## The task
Please find all lines in the data that hold the string "been" and copy them.

*** Input data Section Begins ***

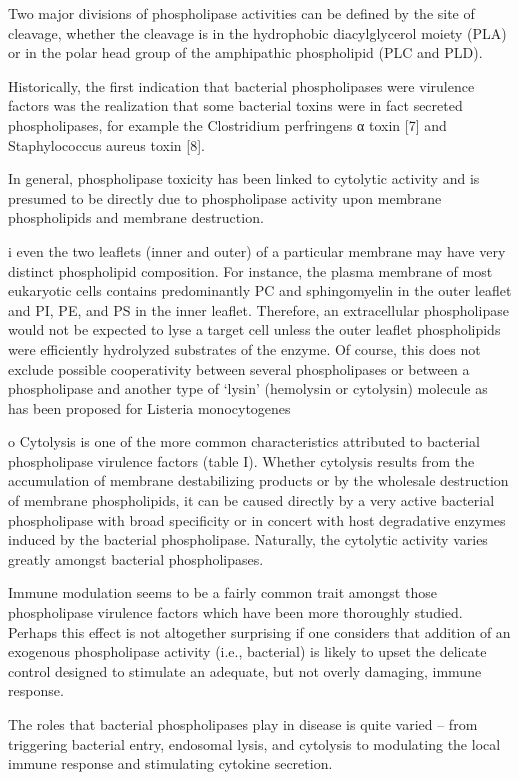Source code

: Two major divisions of phospholipase activities can be deﬁned by the site of cleavage, whether the cleavage is in the hydrophobic diacylglycerol moiety (PLA) or in the polar head group of the amphipathic phospholipid (PLC and PLD).


Historically, the ﬁrst indication that bacterial phospholipases were virulence factors was the realization that some bacterial toxins were in fact secreted phospholipases, for example the Clostridium perfringens α toxin [7] and Staphylococcus aureus toxin [8].


In general, phospholipase toxicity has been linked to cytolytic activity and is presumed to be directly due to phospholipase activity upon membrane phospholipids and membrane destruction.

i even the two leaﬂets (inner and outer) of a particular membrane may have very distinct phospholipid composition. For instance, the plasma membrane of most eukaryotic cells contains predominantly PC and sphingomyelin in the outer leaﬂet and PI, PE, and PS in the inner leaﬂet. Therefore, an extracellular phospholipase would not be expected to lyse a target cell unless the outer leaﬂet phospholipids were efficiently hydrolyzed substrates of the enzyme. Of course, this does not exclude possible cooperativity between several phospholipases or between a phospholipase and another type of ‘lysin’ (hemolysin or cytolysin) molecule as has been proposed for Listeria monocytogenes 

o Cytolysis is one of the more common characteristics attributed to bacterial phospholipase virulence factors (table I). Whether cytolysis results from the accumulation of membrane destabilizing products or by the wholesale destruction of membrane phospholipids, it can be caused directly by a very active bacterial phospholipase with broad speciﬁcity or in concert with host degradative enzymes induced by the bacterial phospholipase. Naturally, the cytolytic activity varies greatly amongst bacterial phospholipases.

Immune modulation seems to be a fairly common trait amongst those phospholipase virulence factors which have been more thoroughly studied. Perhaps this effect is not altogether surprising if one considers that addition of an exogenous phospholipase activity (i.e., bacterial) is likely to upset the delicate control designed to stimulate an adequate, but not overly damaging, immune response. 



The roles that bacterial phospholipases play in disease is quite varied – from triggering bacterial entry, endosomal lysis, and cytolysis to modulating the local immune response and stimulating cytokine secretion.



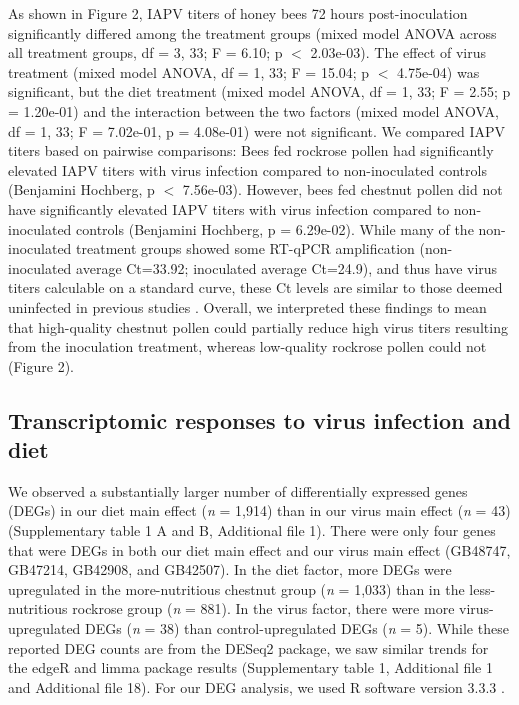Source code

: \documentclass{bmcart}
\begin{document}
\begin{linenumbers}
\begin{doublespacing}
As shown in Figure 2, IAPV titers of honey bees 72 hours post-inoculation significantly differed among the treatment groups (mixed model ANOVA across all treatment groups, df = 3, 33; F = 6.10; p $<$ 2.03e-03). The effect of virus treatment (mixed model ANOVA, df = 1, 33; F = 15.04; p $<$ 4.75e-04) was significant, but the diet treatment (mixed model ANOVA, df = 1, 33; F = 2.55; p = 1.20e-01) and the interaction between the two factors (mixed model ANOVA, df = 1, 33; F = 7.02e-01, p = 4.08e-01) were not significant. We compared IAPV titers  based on pairwise comparisons: Bees fed rockrose pollen had significantly elevated IAPV titers with virus infection compared to non-inoculated controls (Benjamini Hochberg, p $<$ 7.56e-03). However, bees fed chestnut pollen did not have significantly elevated IAPV titers with virus infection compared to non-inoculated controls (Benjamini Hochberg, p = 6.29e-02). While many of the non-inoculated treatment groups showed some RT-qPCR amplification (non-inoculated average Ct=33.92; inoculated average Ct=24.9), and thus have virus titers calculable on a standard curve, these Ct levels are similar to those deemed uninfected in previous studies \cite{galbraith}. Overall, we interpreted these findings to mean that high-quality chestnut pollen could partially reduce high virus titers resulting from the inoculation treatment, whereas low-quality rockrose pollen could not (Figure 2).

\subsection*{Transcriptomic responses to virus infection and diet}

We observed a substantially larger number of differentially expressed genes (DEGs) in our diet main effect (\textit{n} = 1,914) than in our virus main effect (\textit{n} = 43) (Supplementary table 1 A and B, Additional file 1). There were only four genes that were DEGs in both our diet main effect and our virus main effect (GB48747, GB47214, GB42908, and GB42507). In the diet factor, more DEGs were upregulated in the more-nutritious chestnut group (\textit{n} = 1,033) than in the less-nutritious rockrose group (\textit{n} = 881). In the virus factor, there were more virus-upregulated DEGs (\textit{n} = 38) than control-upregulated DEGs (\textit{n} = 5). While these reported DEG counts are from the DESeq2 package, we saw similar trends for the edgeR and limma package results (Supplementary table 1, Additional file 1 and Additional file 18). For our DEG analysis, we used R software version 3.3.3 \cite{R}.


\end{doublespacing}
\end{linenumbers}
\end{document}
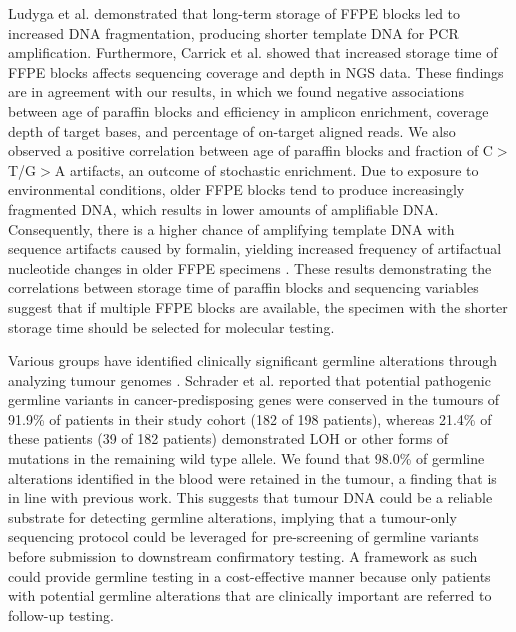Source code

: \documentclass{bmcart}
\begin{document}
Ludyga et al. \cite{Ludyga2012} demonstrated that long-term storage of FFPE blocks led to increased DNA fragmentation, producing shorter template DNA for PCR amplification. Furthermore, Carrick et al. \cite{Carrick2015} showed that increased storage time of FFPE blocks affects sequencing coverage and depth in NGS data. These findings are in agreement with our results, in which we found negative associations between age of paraffin blocks and efficiency in amplicon enrichment, coverage depth of target bases, and percentage of on-target aligned reads. We also observed a positive correlation between age of paraffin blocks and fraction of C$>$T/G$>$A artifacts, an outcome of stochastic enrichment. Due to exposure to environmental conditions, older FFPE blocks tend to produce increasingly fragmented DNA, which results in lower amounts of amplifiable DNA. Consequently, there is a higher chance of amplifying template DNA with sequence artifacts caused by formalin, yielding increased frequency of artifactual nucleotide changes in older FFPE specimens \cite{Wong2014}. These results demonstrating the correlations between storage time of paraffin blocks and sequencing variables suggest that if multiple FFPE blocks are available, the specimen with the shorter storage time should be selected for molecular testing.

Various groups have identified clinically significant germline alterations through analyzing tumour genomes \cite{Schrader2015, Meric-Bernstam2016, Jones2015a, WcWhinney2009}. Schrader et al. \cite{Schrader2015} reported that potential pathogenic germline variants in cancer-predisposing genes were conserved in the tumours of 91.9\% of patients in their study cohort (182 of 198 patients), whereas 21.4\% of these patients (39 of 182 patients) demonstrated LOH or other forms of mutations in the remaining wild type allele. We found that 98.0\% of germline alterations identified in the blood were retained in the tumour, a finding that is in line with previous work. This suggests that tumour DNA could be a reliable substrate for detecting germline alterations, implying that a tumour-only sequencing protocol could be leveraged for pre-screening of germline variants before submission to downstream confirmatory testing. A framework as such could provide germline testing in a cost-effective manner because only patients with potential germline alterations that are clinically important are referred to follow-up testing.
\end{document}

*** Input data Section Ends ***

## Answer box
In general, phospholipase toxicity has been linked to cytolytic activity and is presumed to be directly due to phospholipase activity upon membrane phospholipids and membrane destruction.
i even the two leaﬂets (inner and outer) of a particular membrane may have very distinct phospholipid composition. For instance, the plasma membrane of most eukaryotic cells contains predominantly PC and sphingomyelin in the outer leaﬂet and PI, PE, and PS in the inner leaﬂet. Therefore, an extracellular phospholipase would not be expected to lyse a target cell unless the outer leaﬂet phospholipids were efficiently hydrolyzed substrates of the enzyme. Of course, this does not exclude possible cooperativity between several phospholipases or between a phospholipase and another type of ‘lysin’ (hemolysin or cytolysin) molecule as has been proposed for Listeria monocytogenes 
Immune modulation seems to be a fairly common trait amongst those phospholipase virulence factors which have been more thoroughly studied. Perhaps this effect is not altogether surprising if one considers that addition of an exogenous phospholipase activity (i.e., bacterial) is likely to upset the delicate control designed to stimulate an adequate, but not overly damaging, immune response. 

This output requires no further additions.